**ASSIGNED TASK:** Skip the pictures, please, and write out exactly the lines from the opening of the data through the line containing "## Development".

**DATASET EXTRACT:**
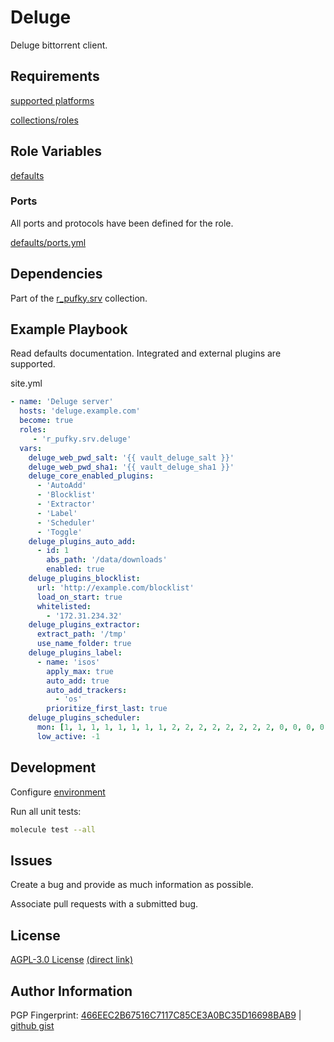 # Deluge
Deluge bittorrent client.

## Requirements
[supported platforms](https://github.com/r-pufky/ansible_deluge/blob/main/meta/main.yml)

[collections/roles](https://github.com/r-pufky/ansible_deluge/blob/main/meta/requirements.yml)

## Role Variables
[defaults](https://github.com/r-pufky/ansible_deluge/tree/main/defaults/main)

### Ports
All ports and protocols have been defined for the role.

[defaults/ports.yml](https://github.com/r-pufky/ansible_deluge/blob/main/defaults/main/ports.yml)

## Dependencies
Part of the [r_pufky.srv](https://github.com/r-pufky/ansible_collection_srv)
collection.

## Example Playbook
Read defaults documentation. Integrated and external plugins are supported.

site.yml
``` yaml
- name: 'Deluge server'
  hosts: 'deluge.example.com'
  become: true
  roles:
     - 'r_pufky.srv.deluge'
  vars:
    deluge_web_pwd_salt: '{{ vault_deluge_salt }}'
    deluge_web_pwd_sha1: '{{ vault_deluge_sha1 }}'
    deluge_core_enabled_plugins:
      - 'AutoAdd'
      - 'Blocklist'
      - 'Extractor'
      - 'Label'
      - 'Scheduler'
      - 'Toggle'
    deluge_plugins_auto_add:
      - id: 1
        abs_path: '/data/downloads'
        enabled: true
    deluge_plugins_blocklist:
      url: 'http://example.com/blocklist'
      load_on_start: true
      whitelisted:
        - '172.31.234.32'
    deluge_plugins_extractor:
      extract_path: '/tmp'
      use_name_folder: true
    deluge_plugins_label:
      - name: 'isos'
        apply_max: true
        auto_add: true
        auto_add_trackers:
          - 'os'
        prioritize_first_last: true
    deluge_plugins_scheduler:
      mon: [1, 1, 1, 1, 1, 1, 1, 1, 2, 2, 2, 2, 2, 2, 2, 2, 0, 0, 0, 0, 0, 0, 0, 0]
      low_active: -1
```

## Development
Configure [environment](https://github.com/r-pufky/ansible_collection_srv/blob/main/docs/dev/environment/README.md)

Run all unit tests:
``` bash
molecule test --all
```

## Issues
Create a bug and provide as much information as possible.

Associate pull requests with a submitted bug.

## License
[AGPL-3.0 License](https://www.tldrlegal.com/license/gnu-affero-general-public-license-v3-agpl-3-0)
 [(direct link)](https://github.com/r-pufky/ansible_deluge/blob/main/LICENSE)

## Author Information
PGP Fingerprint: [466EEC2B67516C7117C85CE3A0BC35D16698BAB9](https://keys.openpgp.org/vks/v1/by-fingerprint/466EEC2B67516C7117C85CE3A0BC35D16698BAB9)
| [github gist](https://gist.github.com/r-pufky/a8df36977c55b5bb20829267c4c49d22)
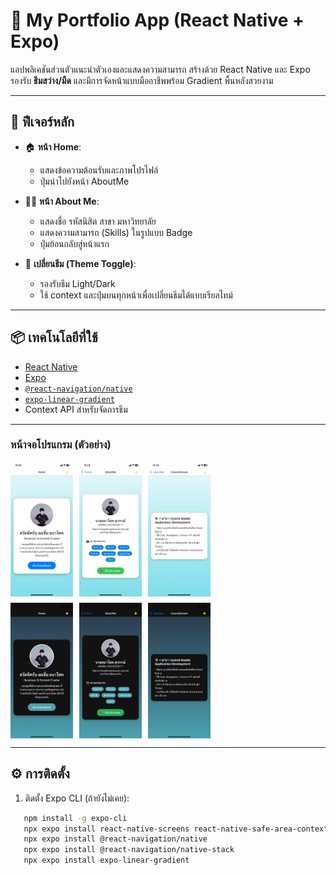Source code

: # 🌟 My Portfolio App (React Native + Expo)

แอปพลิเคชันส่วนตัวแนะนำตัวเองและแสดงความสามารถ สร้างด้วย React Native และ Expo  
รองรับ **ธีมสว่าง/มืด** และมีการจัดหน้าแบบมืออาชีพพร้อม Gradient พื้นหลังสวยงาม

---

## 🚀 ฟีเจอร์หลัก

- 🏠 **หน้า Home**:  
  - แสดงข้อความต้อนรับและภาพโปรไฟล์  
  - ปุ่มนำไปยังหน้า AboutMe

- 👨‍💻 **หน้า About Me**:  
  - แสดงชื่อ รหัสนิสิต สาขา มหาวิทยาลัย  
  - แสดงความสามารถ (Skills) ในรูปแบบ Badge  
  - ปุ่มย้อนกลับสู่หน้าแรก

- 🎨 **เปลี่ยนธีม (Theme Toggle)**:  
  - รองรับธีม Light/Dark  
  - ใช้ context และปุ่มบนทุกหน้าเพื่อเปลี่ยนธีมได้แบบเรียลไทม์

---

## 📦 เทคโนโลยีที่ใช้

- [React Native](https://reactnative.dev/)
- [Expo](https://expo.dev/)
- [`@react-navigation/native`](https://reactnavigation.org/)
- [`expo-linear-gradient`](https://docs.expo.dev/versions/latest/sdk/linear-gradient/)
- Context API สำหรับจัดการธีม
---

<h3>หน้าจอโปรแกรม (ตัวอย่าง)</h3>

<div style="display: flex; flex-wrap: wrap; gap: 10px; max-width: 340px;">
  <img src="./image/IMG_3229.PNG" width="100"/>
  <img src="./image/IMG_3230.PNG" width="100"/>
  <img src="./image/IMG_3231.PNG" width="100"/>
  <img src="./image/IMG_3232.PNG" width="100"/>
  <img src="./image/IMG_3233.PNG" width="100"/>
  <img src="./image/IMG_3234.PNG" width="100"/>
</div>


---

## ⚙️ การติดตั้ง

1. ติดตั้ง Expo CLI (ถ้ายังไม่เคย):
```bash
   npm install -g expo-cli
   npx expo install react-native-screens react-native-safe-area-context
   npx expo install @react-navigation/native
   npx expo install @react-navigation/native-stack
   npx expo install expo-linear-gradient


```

**ANSWER AREA:**
 # Deluge
Deluge bittorrent client.

## Requirements
[supported platforms](https://github.com/r-pufky/ansible_deluge/blob/main/meta/main.yml)

[collections/roles](https://github.com/r-pufky/ansible_deluge/blob/main/meta/requirements.yml)

## Role Variables
[defaults](https://github.com/r-pufky/ansible_deluge/tree/main/defaults/main)

### Ports
All ports and protocols have been defined for the role.

[defaults/ports.yml](https://github.com/r-pufky/ansible_deluge/blob/main/defaults/main/ports.yml)

## Dependencies
Part of the [r_pufky.srv](https://github.com/r-pufky/ansible_collection_srv)
collection.

## Example Playbook
Read defaults documentation. Integrated and external plugins are supported.

site.yml
``` yaml
- name: 'Deluge server'
  hosts: 'deluge.example.com'
  become: true
  roles:
     - 'r_pufky.srv.deluge'
  vars:
    deluge_web_pwd_salt: '{{ vault_deluge_salt }}'
    deluge_web_pwd_sha1: '{{ vault_deluge_sha1 }}'
    deluge_core_enabled_plugins:
      - 'AutoAdd'
      - 'Blocklist'
      - 'Extractor'
      - 'Label'
      - 'Scheduler'
      - 'Toggle'
    deluge_plugins_auto_add:
      - id: 1
        abs_path: '/data/downloads'
        enabled: true
    deluge_plugins_blocklist:
      url: 'http://example.com/blocklist'
      load_on_start: true
      whitelisted:
        - '172.31.234.32'
    deluge_plugins_extractor:
      extract_path: '/tmp'
      use_name_folder: true
    deluge_plugins_label:
      - name: 'isos'
        apply_max: true
        auto_add: true
        auto_add_trackers:
          - 'os'
        prioritize_first_last: true
    deluge_plugins_scheduler:
      mon: [1, 1, 1, 1, 1, 1, 1, 1, 2, 2, 2, 2, 2, 2, 2, 2, 0, 0, 0, 0, 0, 0, 0, 0]
      low_active: -1
```

## Development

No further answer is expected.